I have also heard that a Sleeved Block is stronger than none at all.

Joe
 
I had piston pin ride the #4 cylider wall on fresh build. The Machinist Fixed it by adding a sleve,To much of the bore was removed an he didn't add a "Chrome Molly" sleve,Overboosted once, cracked that sleve an the block....(it'd loose all the Rad. fuild in 20 minutes,but the car still pulled like raped ape). I'm told if you sleve, Chrome Molly's the way to go....

Enjoy!
 
The Sleeve issue is very debatable, as you seen in my pics then can crack, I;ve seen it with my own eyes........
 
Norbs, any more details on why the crack? Seems like the sleeve install is important as well as materials.
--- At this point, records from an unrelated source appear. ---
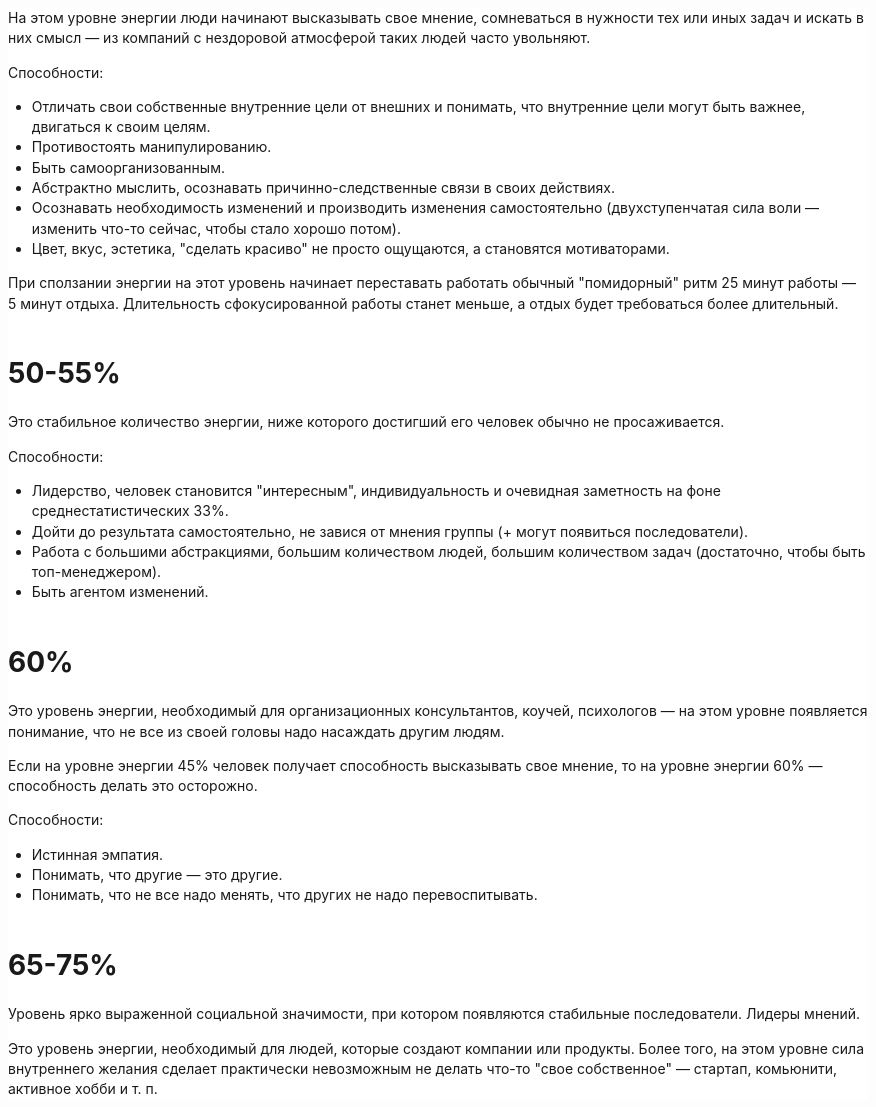 На этом уровне энергии люди начинают высказывать свое мнение, сомневаться в нужности тех или иных задач и искать в них смысл — из компаний с нездоровой атмосферой таких людей часто увольняют.

Способности:
- Отличать свои собственные внутренние цели от внешних и понимать, что внутренние цели могут быть важнее, двигаться к своим целям.
- Противостоять манипулированию.
- Быть самоорганизованным.
- Абстрактно мыслить, осознавать причинно-следственные связи в своих действиях.
- Осознавать необходимость изменений и производить изменения самостоятельно (двухступенчатая сила воли — изменить что-то сейчас, чтобы стало хорошо потом).
- Цвет, вкус, эстетика, "сделать красиво" не просто ощущаются, а становятся мотиваторами.

При сползании энергии на этот уровень начинает переставать работать обычный "помидорный" ритм 25 минут работы — 5 минут отдыха. Длительность сфокусированной работы станет меньше, а отдых будет требоваться более длительный.


# 50-55%

Это стабильное количество энергии, ниже которого достигший его человек обычно не просаживается.

Способности:
- Лидерство, человек становится "интересным", индивидуальность и очевидная заметность на фоне среднестатистических 33%.
- Дойти до результата самостоятельно, не завися от мнения группы (+ могут появиться последователи).
- Работа с большими абстракциями, большим количеством людей, большим количеством задач (достаточно, чтобы быть топ-менеджером).
- Быть агентом изменений.


# 60%

Это уровень энергии, необходимый для организационных консультантов, коучей, психологов — на этом уровне появляется понимание, что не все из своей головы надо насаждать другим людям.

Если на уровне энергии 45% человек получает способность высказывать свое мнение, то на уровне энергии 60% — способность делать это осторожно.

Способности:
- Истинная эмпатия.
- Понимать, что другие — это другие.
- Понимать, что не все надо менять, что других не надо перевоспитывать.


# 65-75%

Уровень ярко выраженной социальной значимости, при котором появляются стабильные последователи. Лидеры мнений.

Это уровень энергии, необходимый для людей, которые создают компании или продукты. Более того, на этом уровне сила внутреннего желания сделает практически невозможным не делать что-то "свое собственное" — стартап, комьюнити, активное хобби и т. п.
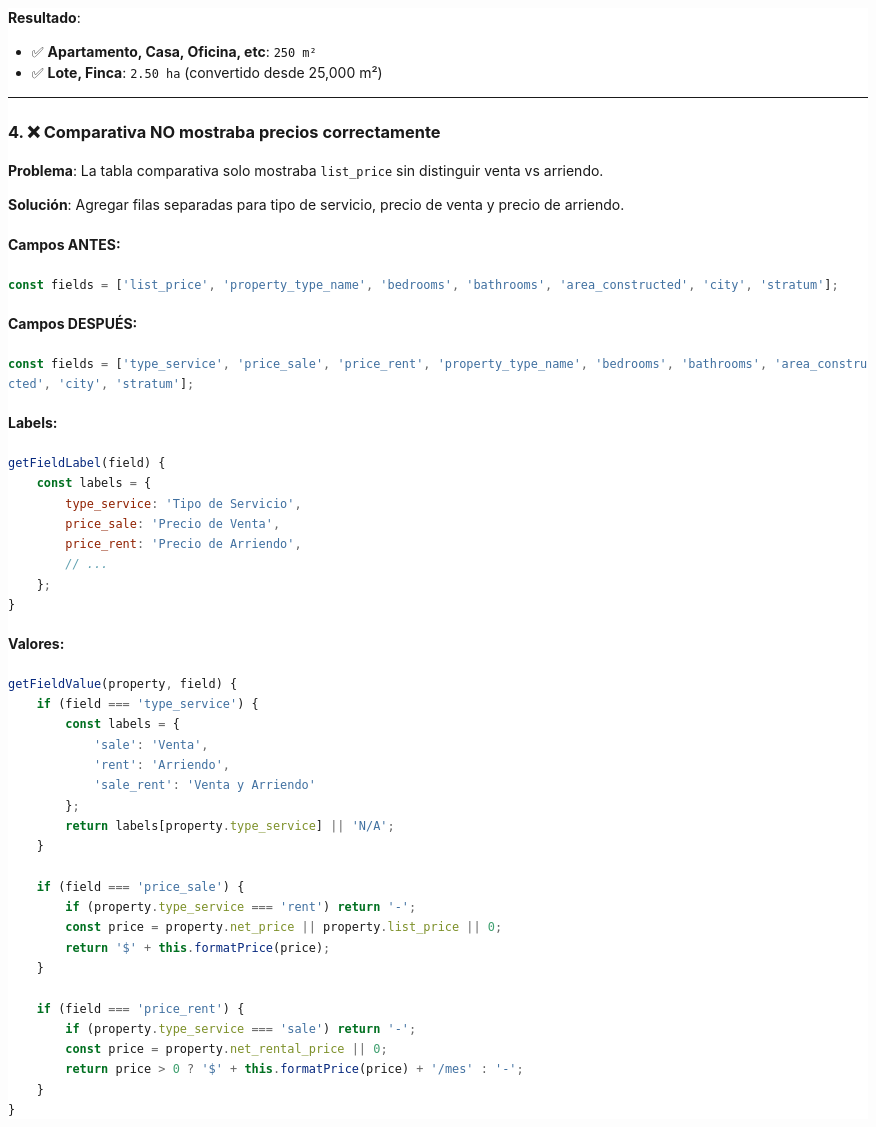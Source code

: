 **Resultado**:
- ✅ **Apartamento, Casa, Oficina, etc**: `250 m²`
- ✅ **Lote, Finca**: `2.50 ha` (convertido desde 25,000 m²)

---

### 4. ❌ Comparativa NO mostraba precios correctamente

**Problema**: La tabla comparativa solo mostraba `list_price` sin distinguir venta vs arriendo.

**Solución**: Agregar filas separadas para tipo de servicio, precio de venta y precio de arriendo.

#### Campos ANTES:
```javascript
const fields = ['list_price', 'property_type_name', 'bedrooms', 'bathrooms', 'area_constructed', 'city', 'stratum'];
```

#### Campos DESPUÉS:
```javascript
const fields = ['type_service', 'price_sale', 'price_rent', 'property_type_name', 'bedrooms', 'bathrooms', 'area_constructed', 'city', 'stratum'];
```

#### Labels:
```javascript
getFieldLabel(field) {
    const labels = {
        type_service: 'Tipo de Servicio',
        price_sale: 'Precio de Venta',
        price_rent: 'Precio de Arriendo',
        // ...
    };
}
```

#### Valores:
```javascript
getFieldValue(property, field) {
    if (field === 'type_service') {
        const labels = {
            'sale': 'Venta',
            'rent': 'Arriendo',
            'sale_rent': 'Venta y Arriendo'
        };
        return labels[property.type_service] || 'N/A';
    }

    if (field === 'price_sale') {
        if (property.type_service === 'rent') return '-';
        const price = property.net_price || property.list_price || 0;
        return '$' + this.formatPrice(price);
    }

    if (field === 'price_rent') {
        if (property.type_service === 'sale') return '-';
        const price = property.net_rental_price || 0;
        return price > 0 ? '$' + this.formatPrice(price) + '/mes' : '-';
    }
}
```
I'm convinced to not be scared at all now. If this works out, I'll be happy to build my friends block for personal reasons.
 
Norbs, any more details on why the crack? Seems like the sleeve install is important as well as materials.

I'm convinced to not be scared at all now. If this works out, I'll be happy to build my friends block for personal reasons.
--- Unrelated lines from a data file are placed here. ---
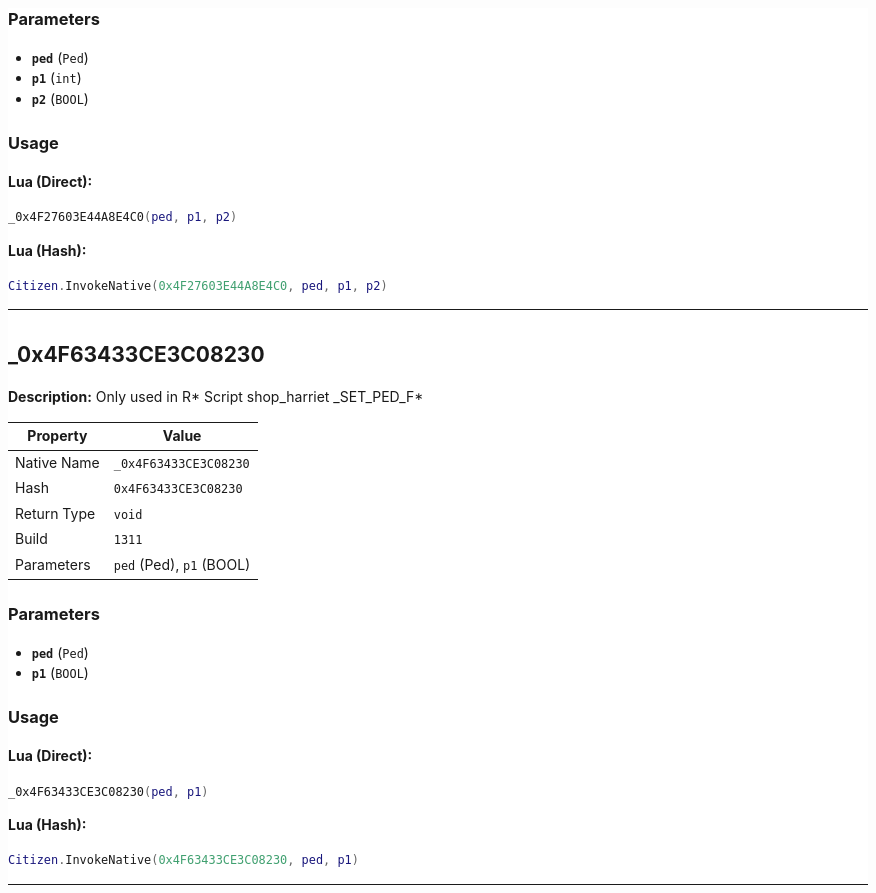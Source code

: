 ### Parameters

- **`ped`** (`Ped`)
- **`p1`** (`int`)
- **`p2`** (`BOOL`)

### Usage

**Lua (Direct):**
```lua
_0x4F27603E44A8E4C0(ped, p1, p2)
```

**Lua (Hash):**
```lua
Citizen.InvokeNative(0x4F27603E44A8E4C0, ped, p1, p2)
```


---

## _0x4F63433CE3C08230

**Description:** Only used in R* Script shop_harriet
_SET_PED_F*

| Property | Value |
|----------|-------|
| Native Name | `_0x4F63433CE3C08230` |
| Hash | `0x4F63433CE3C08230` |
| Return Type | `void` |
| Build | `1311` |
| Parameters | `ped` (Ped), `p1` (BOOL) |

### Parameters

- **`ped`** (`Ped`)
- **`p1`** (`BOOL`)

### Usage

**Lua (Direct):**
```lua
_0x4F63433CE3C08230(ped, p1)
```

**Lua (Hash):**
```lua
Citizen.InvokeNative(0x4F63433CE3C08230, ped, p1)
```


---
No idea, a local shop did the install years back. I may have a pic showing the sleeve with a buckle in it near the top also, meaning it distorted from the heat/stress I guess..........
 
One of my buddies went 8.40's close to 170 mph with an on center block with two sleeves and pan rail repair. Still in the car.

HTH
Prasad
 
There is only ONE brand of sleeve to ever run. DARTON SLEEVE. I have used gray iron sleeves and have them crack in the exact same spot. Went to a Darton sleeve and the machinist said "WOW!!!!! that sleeve was shooting blue chips at very minimal cut depth....I've installed hundreds of sleeves over the years and have never seen such strong material". I've sleeved both StageI and Stage II blocks with good results. Make sure the machinist doesn't bore too deep and leave too thin of a register for the sleeve. Had one machinist go too deep and I only caught it when I was porting the oiling galleries and something caught my eye.......there was a crack 1/3 of the way around the bottom of the sleeve. He had gone too deep and when he hammered the sleeve in place he cracked the bottom register. I pulled it out with a scribe and it looked like a broken piston ring. That would've been very destructive bouncing around in the crank case. Better to be lucky than good.
 
Yes, I'm going to be running an on-center block with a sleeve. I'm shooting for 1000 hp right now, but I think my motor is good for ~1500 hp and the sleeve doesn't bother me one bit. You might be suprised how many stage blocks have sleeves. You probably haven't heard of many because it's not something people announce regularly because if done right it's not a concern.

Read the description of both of these motors that were for sale. http://www.turbobuick.com/forums/threads/any-interest-in-going-fast-8-sec-street-car.317585/
These were some of the fastest iron block, production head motors around. Both made big power and one of them is probably about to be the highest hp production head motor. Both shortblocks have sleeves.
[/QUOTE

Bringing this thread back since I ran across it. I now own that motor. The sleeve cracked at 800 hp. It also dropped twice before it cracked. My advice to anyone is stay away from anything sleeved.
 
Same people that think any crank turned past .010" is trash.

Even if the journals are 1/2" bigger than other cranks to start with.


...or water can't shed heat if it's moving ''fast''.